The Checks and Balances Act stems from a recent determination by the Government Accountability Office (GAO) that the President’s vaccine mandate on federal contractors was not subject to a CRA resolution of disapproval because the executive order was directed at the “Safer Federal Workforce Task Force” and not a federal agency. While a federal agency was involved in finalizing the rule, GAO found that the Office of Management and Budget (OMB) was acting on behalf of the President and not acting as a federal agency when approving the mandate.
In addition to Senators Marshall and Sullivan, the Checks and Balances Act is also cosponsored by Senators Steve Daines (MT) Cindy Hyde-Smith (MS), and Mike Braun (IN).
In September of 2021, President Biden announced a vaccine mandate on federal contractors. While other employee mandates were subject to being overturned under the CRA, it was unclear if the federal contractor mandate qualified for a CRA resolution of disapproval. In October of 2021, Sen. Sullivan led a letter to the President requesting an end to the vaccine mandate for private employees and federal contractors. Sen. Sullivan later contacted the GAO to determine if the CRA was applicable to the vaccine mandate for federal workers. The GAO said no for two reasons:
- The EO was directed to a task force and not to an agency.
- When OMB approved the recommendation made by the task force, they were acting on behalf of the President and not as an agency.
The Checks and Balance Act closes both of those loopholes.
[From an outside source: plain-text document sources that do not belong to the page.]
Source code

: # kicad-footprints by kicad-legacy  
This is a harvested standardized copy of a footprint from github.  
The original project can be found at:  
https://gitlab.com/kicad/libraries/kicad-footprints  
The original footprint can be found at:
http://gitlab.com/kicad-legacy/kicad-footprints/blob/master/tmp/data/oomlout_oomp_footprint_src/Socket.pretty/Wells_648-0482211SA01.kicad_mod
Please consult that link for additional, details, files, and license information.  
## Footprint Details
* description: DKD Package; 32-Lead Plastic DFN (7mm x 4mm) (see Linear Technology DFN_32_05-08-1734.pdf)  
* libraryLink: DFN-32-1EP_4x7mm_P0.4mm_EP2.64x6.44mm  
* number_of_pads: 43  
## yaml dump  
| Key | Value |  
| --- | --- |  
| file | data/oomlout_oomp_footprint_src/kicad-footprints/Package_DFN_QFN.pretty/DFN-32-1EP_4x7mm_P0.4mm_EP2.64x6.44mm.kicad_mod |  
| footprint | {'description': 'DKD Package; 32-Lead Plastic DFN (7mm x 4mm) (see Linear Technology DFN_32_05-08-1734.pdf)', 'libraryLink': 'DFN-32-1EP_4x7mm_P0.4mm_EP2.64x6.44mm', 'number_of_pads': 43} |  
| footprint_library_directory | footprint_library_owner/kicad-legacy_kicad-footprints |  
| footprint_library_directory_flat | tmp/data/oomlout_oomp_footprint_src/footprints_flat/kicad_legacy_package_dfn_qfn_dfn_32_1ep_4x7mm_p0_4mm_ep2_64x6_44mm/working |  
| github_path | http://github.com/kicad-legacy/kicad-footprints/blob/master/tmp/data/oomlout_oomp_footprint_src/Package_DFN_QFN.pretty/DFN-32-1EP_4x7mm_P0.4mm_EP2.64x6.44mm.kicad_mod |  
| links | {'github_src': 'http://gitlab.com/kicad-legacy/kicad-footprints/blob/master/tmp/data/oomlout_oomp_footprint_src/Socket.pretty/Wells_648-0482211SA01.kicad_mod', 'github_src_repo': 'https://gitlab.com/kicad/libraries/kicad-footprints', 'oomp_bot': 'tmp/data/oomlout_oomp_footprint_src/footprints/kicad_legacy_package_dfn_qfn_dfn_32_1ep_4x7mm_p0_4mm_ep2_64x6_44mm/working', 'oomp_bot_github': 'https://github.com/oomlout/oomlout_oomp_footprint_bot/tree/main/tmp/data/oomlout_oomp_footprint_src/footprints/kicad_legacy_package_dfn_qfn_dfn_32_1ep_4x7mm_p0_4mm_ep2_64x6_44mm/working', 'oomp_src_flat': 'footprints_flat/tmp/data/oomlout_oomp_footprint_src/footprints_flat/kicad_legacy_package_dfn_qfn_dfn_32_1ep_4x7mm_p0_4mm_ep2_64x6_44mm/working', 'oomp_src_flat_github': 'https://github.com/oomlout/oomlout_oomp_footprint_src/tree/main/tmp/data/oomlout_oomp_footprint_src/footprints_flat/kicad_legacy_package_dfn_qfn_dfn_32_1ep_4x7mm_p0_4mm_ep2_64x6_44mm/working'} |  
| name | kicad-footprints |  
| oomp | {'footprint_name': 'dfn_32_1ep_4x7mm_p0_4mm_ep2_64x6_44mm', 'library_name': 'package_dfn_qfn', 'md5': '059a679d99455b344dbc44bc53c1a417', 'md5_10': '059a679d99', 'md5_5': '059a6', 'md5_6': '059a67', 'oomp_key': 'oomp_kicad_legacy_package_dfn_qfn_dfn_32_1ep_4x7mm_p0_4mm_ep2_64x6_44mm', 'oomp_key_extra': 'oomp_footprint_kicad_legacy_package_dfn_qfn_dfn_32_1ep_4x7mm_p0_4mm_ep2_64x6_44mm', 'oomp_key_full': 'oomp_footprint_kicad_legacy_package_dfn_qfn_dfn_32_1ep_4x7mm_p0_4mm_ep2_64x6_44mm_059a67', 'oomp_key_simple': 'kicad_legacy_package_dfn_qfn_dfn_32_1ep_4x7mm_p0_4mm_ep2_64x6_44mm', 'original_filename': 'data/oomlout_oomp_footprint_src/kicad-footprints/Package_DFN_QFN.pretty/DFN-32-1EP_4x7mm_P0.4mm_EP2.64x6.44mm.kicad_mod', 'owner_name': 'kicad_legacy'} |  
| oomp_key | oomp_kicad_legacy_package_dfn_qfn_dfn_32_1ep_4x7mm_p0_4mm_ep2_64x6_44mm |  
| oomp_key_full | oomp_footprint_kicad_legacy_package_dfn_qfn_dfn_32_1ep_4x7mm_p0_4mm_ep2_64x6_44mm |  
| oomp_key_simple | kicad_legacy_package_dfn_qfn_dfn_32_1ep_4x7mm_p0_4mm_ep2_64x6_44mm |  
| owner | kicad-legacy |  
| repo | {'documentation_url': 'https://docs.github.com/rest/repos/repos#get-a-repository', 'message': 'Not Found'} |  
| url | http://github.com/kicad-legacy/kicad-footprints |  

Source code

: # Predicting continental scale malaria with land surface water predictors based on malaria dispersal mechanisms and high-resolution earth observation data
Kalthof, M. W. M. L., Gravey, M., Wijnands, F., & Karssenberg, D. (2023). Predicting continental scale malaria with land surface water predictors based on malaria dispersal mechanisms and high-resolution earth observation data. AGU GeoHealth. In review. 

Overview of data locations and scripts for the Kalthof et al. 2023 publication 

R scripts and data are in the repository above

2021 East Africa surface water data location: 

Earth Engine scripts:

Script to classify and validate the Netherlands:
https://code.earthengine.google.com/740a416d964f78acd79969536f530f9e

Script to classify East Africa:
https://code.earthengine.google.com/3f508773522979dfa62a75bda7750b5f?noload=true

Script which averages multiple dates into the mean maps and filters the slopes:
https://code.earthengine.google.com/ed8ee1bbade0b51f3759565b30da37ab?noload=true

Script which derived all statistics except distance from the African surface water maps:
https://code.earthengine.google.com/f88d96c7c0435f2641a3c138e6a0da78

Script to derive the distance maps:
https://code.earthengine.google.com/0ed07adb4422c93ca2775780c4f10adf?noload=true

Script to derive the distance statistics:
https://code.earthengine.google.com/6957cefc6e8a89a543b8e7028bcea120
In 2020, Congress and President Trump worked in a bipartisan way on an agreement to provide economic relief for American businesses on the condition they keep their employees. The actions taken by President Biden’s undermined the significant bipartisan efforts that Congress took to ensure hard-working Americans remained employed during the pandemic and exacerbated the uncertainty many hard-working Americans were already facing due to the high inflation caused by the Biden administration’s far left policies.
The CRA can be used by Congress to overturn certain federal agency regulations and actions through a joint resolution of disapproval. If a CRA joint resolution of disapproval is approved by both houses of Congress and signed by the President, or if Congress successfully overrides a presidential veto, the rule at issue is invalidated.